Technology and education continue to evolve and connect
It's easy for the average person to notice how quickly technology has changed in the past decade, or even the last five years. Being a user of technology, such as computers and cell phones, demands a certain level of upgrading and keeping up with advances. It seems that machines are getting smaller and more powerful by the day. It's difficult enough to follow the trends for yourself, but imagine being an educator whose job it is to train pre-service teachers and keep them up on technology so they can properly teach their future students. Bill Hamlin '07, '09, a graduate program assisant in Western Oregon University's College of Ecucation, is one such educator.
He’s known since he was a kid that he wanted to teach. After finishing his undergraduate degree in education at WOU, he tried to get a teaching position, but found that it was a difficult thing to do with this economy. Hamlin chose to go back to school and get his master’s in education, hoping that would help him get a job teaching at the high school level. When considering his options, he knew he’d always been interested in technology and WOU had just revamped its information technology program, so he jumped on the opportunity. Hamlin got a graduate assistant position and gained some experience teaching undergrads. It turns out, teaching at the college level was where his passion truly lay.
“Ever since I first owned a PC, I always liked tinkering around with them and using them for school. That was the reason I got my first computer and that’s pretty much been the reason I stayed up with technology; using it to enhance my own education and now I get to use them to enhance the education of our pre-service teachers, which will in turn help them to enhance their classroom practice and theory. It’s always been related to education,” he said.
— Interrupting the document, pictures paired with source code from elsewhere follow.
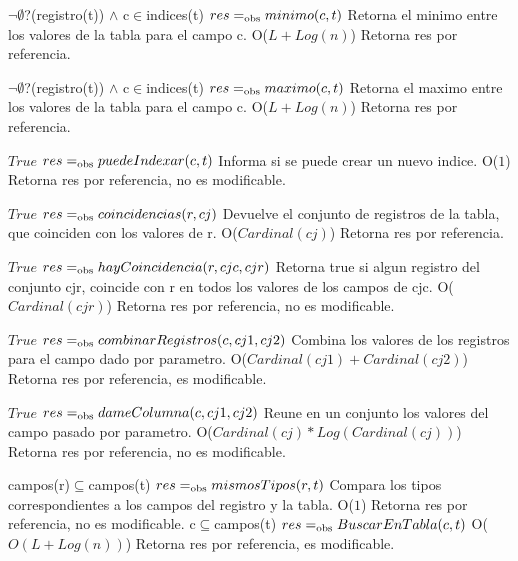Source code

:  {$\neg\emptyset$?(registro(t)) $\land$ c$\in$indices(t)}
 {$res =_{\mathrm{obs}} minimo(c,t)$}
 {Retorna el minimo entre los valores de la tabla para el campo c.}
 {O($L+Log(n)$)}
 {Retorna res por referencia.}
  
 {$\neg\emptyset$?(registro(t)) $\land$ c$\in$indices(t)}
 {$res =_{\mathrm{obs}} maximo(c,t)$}
 {Retorna el maximo entre los valores de la tabla para el campo c.}
 {O($L+Log(n)$)}
 {Retorna res por referencia.} 

 {$True$}
 {$res =_{\mathrm{obs}} puedeIndexar(c,t)$}
 {Informa si se puede crear un nuevo indice.}
 {O($1$)}
 {Retorna res por referencia, no es modificable.}

 {$True$}
 {$res =_{\mathrm{obs}} coincidencias(r,cj)$}
 {Devuelve el conjunto de registros de la tabla, que coinciden con los valores de r.}
 {O($Cardinal(cj)$)}
 {Retorna res por referencia.} 

 {$True$}
 {$res =_{\mathrm{obs}} hayCoincidencia(r,cjc,cjr)$}
 {Retorna true si algun registro del conjunto cjr, coincide con r en todos los valores de los campos de cjc.}
 {O($Cardinal(cjr)$)}
 {Retorna res por referencia, no es modificable.} 


 {$True$}
 {$res =_{\mathrm{obs}} combinarRegistros(c,cj1,cj2)$}
 {Combina los valores de los registros para el campo dado por parametro.}
 {O($Cardinal(cj1)+Cardinal(cj2)$)}
 {Retorna res por referencia, es modificable.}

 {$True$}
 {$res =_{\mathrm{obs}} dameColumna(c,cj1,cj2)$}
 {Reune en un conjunto los valores del campo pasado por parametro.}
 {O($Cardinal(cj)*Log(Cardinal(cj))$)}
 {Retorna res por referencia, no es modificable.} 

 {campos(r)$\subseteq$campos(t)}
 {$res =_{\mathrm{obs}} mismosTipos(r,t)$}
 {Compara los tipos correspondientes a los campos del registro y la tabla.}
 {O($1$)}
 {Retorna res por referencia, no es modificable.} 
\newpage
 {c$\subseteq$campos(t)}
 {$res =_{\mathrm{obs}} BuscarEnTabla(c, t)$}
 {}
 {O($O(L+Log(n))$)}
 {Retorna res por referencia, es modificable.}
He’s amazed at how technology has evolved, recalling when computers were all about numbers, data, charts and graphs, but now computers are so easy to use and powerful that kids use them at younger ages, and can do more with them. “When I was in school, we had the computer lab. There might have been a couple of computers in the library, but rarely did you see computers in the classroom. If there was one, it was the teacher’s. You were lucky to get an hour a week in the computer lab, learning how to use it for your educational purposes. Then we saw a shift to more and more classrooms were getting computers. I think the real shift is going from that to having laptops. The shift is going smaller and smaller and more mobile. Now students can have computing power wherever they go.”
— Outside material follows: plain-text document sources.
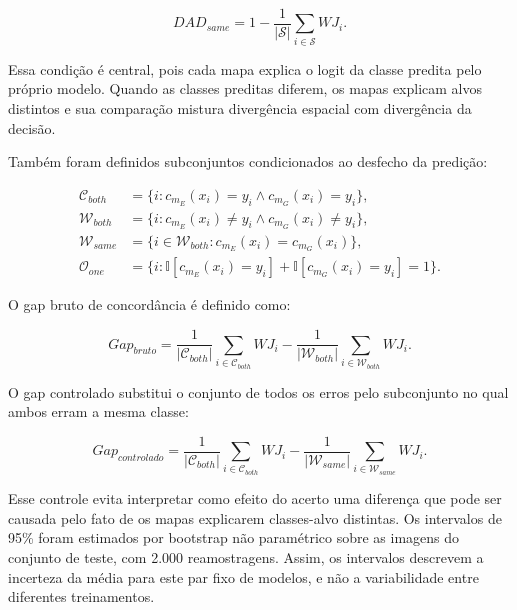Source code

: \begin{equation}
DAD_{same}
= 1 - \frac{1}{|\mathcal{S}|}\sum_{i\in\mathcal{S}} WJ_i.
\label{eq:dad_same}
\end{equation}

Essa condi\c{c}\~ao \'{e} central, pois cada mapa explica o logit da classe predita
pelo pr\'oprio modelo. Quando as classes preditas diferem, os mapas explicam
alvos distintos e sua compara\c{c}\~ao mistura diverg\^encia espacial com diverg\^encia
da decis\~ao.

Tamb\'em foram definidos subconjuntos condicionados ao desfecho da predi\c{c}\~ao:

\begin{align}
\mathcal{C}_{both} &=
\{i:c_{m_E}(x_i)=y_i \land c_{m_G}(x_i)=y_i\},\\
\mathcal{W}_{both} &=
\{i:c_{m_E}(x_i)\neq y_i \land c_{m_G}(x_i)\neq y_i\},\\
\mathcal{W}_{same} &=
\{i\in\mathcal{W}_{both}:c_{m_E}(x_i)=c_{m_G}(x_i)\},\\
\mathcal{O}_{one} &=
\{i:\mathbb{I}[c_{m_E}(x_i)=y_i]+\mathbb{I}[c_{m_G}(x_i)=y_i]=1\}.
\end{align}

O gap bruto de concord\^ancia \'{e} definido como:

\begin{equation}
Gap_{bruto} =
\frac{1}{|\mathcal{C}_{both}|}\sum_{i\in\mathcal{C}_{both}} WJ_i
-
\frac{1}{|\mathcal{W}_{both}|}\sum_{i\in\mathcal{W}_{both}} WJ_i.
\label{eq:raw_gap}
\end{equation}

O gap controlado substitui o conjunto de todos os erros pelo subconjunto no qual
ambos erram a mesma classe:

\begin{equation}
Gap_{controlado} =
\frac{1}{|\mathcal{C}_{both}|}\sum_{i\in\mathcal{C}_{both}} WJ_i
-
\frac{1}{|\mathcal{W}_{same}|}\sum_{i\in\mathcal{W}_{same}} WJ_i.
\label{eq:controlled_gap}
\end{equation}

Esse controle evita interpretar como efeito do acerto uma diferen\c{c}a que pode
ser causada pelo fato de os mapas explicarem classes-alvo distintas. Os
intervalos de 95\% foram estimados por bootstrap n\~ao param\'etrico sobre as
imagens do conjunto de teste, com 2.000 reamostragens. Assim, os intervalos
descrevem a incerteza da m\'edia para este par fixo de modelos, e n\~ao a
variabilidade entre diferentes treinamentos.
Hamlin sees the future of technology transitioning even further from laptops to smaller devices like smartphones, which students can keep in their pockets and get access to internet wherever they go through their cellular network. Although he believes that’s where technology is heading, he said there’s not a single answer for technology in education because not everyone will agree and not everyone can afford it.
So, how does this involve education and teachers? “Teachers need to stay up on technology. There will always be students who know more about technology than teachers, but there will always be students who do not know as much,” said Hamlin. He believes it is critical for educators to stay current with technology, and that starts in the classroom while they are still students. Part of that is using technology in the classroom. Hamlin said the College of Education received funding for 20 iPod Touches so pre-service teachers can understand this prominent technology; from apps to podcasts to videocasts and other tools that can be used in the classroom.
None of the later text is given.